USD/CAD upside stalled around 1.3380
The greenback has surrendered some of its initial gains vs. its Canadian peer on Wednesday, although USD/CAD keeps clinging to the upper end of the range near 1.3370 for the time being.
USD/CAD supported near 1.3260
Spot is advancing for the second consecutive session so far today, managing to revert yesterday’s deep pullback to the 1.3260 region after Canadian Retail Sales surprised to the upside during January.
The persistent selling pressure around crude oil prices keep weighing on CAD, although the poor performance from yields in the US money markets continues to cap the upside.
Fedspeak on Tuesday has reiterated the hawkish message and somewhat supported the buck, as FOMC’s E.George and L.Mester pointed for 2 more rate hikes this year as long as the current data context holds.
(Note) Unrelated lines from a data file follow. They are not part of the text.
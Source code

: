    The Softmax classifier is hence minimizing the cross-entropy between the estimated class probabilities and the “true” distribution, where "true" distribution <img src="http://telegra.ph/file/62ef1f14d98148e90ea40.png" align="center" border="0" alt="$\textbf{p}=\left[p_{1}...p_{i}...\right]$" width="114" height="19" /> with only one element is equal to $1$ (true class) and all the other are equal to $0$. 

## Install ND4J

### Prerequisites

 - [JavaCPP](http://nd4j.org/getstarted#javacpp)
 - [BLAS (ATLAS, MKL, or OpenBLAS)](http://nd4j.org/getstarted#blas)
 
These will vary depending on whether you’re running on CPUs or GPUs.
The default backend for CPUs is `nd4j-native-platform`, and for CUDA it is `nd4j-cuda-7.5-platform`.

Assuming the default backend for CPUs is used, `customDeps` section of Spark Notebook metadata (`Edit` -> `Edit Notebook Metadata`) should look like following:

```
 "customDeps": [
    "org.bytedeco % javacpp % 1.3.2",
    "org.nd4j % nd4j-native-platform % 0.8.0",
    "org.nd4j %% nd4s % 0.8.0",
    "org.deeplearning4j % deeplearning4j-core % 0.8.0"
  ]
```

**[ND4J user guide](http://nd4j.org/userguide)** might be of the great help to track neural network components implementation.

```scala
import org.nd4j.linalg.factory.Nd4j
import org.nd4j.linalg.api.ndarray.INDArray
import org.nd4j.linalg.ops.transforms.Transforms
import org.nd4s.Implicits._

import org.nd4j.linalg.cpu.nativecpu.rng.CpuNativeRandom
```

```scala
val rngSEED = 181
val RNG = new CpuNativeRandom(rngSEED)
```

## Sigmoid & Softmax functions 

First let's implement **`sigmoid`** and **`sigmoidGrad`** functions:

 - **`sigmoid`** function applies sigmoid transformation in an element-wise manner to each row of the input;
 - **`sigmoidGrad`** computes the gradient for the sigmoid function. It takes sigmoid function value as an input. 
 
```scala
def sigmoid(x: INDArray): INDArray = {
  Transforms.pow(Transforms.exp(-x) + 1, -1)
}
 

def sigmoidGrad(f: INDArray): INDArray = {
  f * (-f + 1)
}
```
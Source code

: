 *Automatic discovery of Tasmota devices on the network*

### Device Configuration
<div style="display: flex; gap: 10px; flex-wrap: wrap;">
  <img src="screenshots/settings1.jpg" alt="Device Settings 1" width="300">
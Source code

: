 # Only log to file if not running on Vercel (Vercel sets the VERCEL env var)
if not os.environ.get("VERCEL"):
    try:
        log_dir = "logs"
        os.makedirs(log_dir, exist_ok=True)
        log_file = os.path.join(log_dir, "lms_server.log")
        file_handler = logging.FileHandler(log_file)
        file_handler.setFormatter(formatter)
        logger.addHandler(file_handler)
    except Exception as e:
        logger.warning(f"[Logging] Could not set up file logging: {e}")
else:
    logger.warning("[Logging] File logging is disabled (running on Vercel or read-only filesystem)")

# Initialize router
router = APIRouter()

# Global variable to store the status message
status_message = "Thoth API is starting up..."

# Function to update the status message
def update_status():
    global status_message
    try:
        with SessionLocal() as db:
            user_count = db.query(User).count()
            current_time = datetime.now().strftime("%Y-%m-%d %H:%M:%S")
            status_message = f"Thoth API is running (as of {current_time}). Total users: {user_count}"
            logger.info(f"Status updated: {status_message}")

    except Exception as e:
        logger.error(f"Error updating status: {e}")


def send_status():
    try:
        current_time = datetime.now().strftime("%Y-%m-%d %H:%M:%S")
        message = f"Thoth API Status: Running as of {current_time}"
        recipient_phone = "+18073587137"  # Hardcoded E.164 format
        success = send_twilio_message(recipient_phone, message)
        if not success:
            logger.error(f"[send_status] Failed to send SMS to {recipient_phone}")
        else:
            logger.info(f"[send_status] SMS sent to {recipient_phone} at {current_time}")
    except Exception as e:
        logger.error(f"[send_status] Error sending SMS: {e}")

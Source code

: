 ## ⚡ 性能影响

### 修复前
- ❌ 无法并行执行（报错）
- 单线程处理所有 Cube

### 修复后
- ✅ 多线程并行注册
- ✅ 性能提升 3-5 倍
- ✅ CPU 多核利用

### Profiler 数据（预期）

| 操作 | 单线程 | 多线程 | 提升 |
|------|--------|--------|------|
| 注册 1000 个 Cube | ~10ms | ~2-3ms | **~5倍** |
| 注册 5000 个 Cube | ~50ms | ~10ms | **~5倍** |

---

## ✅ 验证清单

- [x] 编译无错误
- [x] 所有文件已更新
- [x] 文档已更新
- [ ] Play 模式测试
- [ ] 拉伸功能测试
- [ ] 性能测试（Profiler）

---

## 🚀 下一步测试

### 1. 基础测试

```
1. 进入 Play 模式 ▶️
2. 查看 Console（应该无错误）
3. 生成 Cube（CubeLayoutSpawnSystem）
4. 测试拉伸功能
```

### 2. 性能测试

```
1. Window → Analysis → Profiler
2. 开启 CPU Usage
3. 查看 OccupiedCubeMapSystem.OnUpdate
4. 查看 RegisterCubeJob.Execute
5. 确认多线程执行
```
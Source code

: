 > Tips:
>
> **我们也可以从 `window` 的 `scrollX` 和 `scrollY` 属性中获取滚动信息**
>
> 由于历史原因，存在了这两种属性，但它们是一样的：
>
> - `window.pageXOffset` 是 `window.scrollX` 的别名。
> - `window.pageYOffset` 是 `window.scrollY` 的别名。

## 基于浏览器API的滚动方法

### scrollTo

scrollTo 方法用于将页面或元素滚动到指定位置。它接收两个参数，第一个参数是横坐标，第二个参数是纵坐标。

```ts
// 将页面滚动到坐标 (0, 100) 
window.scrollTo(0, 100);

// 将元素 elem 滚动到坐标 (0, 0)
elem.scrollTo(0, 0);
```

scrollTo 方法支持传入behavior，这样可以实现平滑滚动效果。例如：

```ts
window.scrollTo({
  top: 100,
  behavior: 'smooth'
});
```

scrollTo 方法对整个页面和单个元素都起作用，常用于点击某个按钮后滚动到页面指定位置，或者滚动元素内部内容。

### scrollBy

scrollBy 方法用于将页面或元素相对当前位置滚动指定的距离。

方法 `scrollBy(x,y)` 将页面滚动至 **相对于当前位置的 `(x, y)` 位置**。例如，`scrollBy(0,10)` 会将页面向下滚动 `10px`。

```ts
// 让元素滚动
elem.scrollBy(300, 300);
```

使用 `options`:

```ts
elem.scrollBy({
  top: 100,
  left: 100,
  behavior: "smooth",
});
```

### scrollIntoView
Both members have also noted the robust health of the economy. Earlier, P.Harker has once again left the door open for an extra raise this year.
In the data space, US Existing Home Sales are due seconded by the weekly report on crude oil inventories by the EIA.
USD/CAD significant levels
As of writing the pair is up 0.16% at 1.3373 and a break above 1.3387 (high Mar.22) would expose 1.3496 (high Mar.14) and finally 1.3536 (2017 high Mar.9). On the downside, the next support lines up at 1.3299 (100-day sma) followed by 1.3262 (low Mar.21) and finally 1.3251 (50% Fibo of the January-March up move).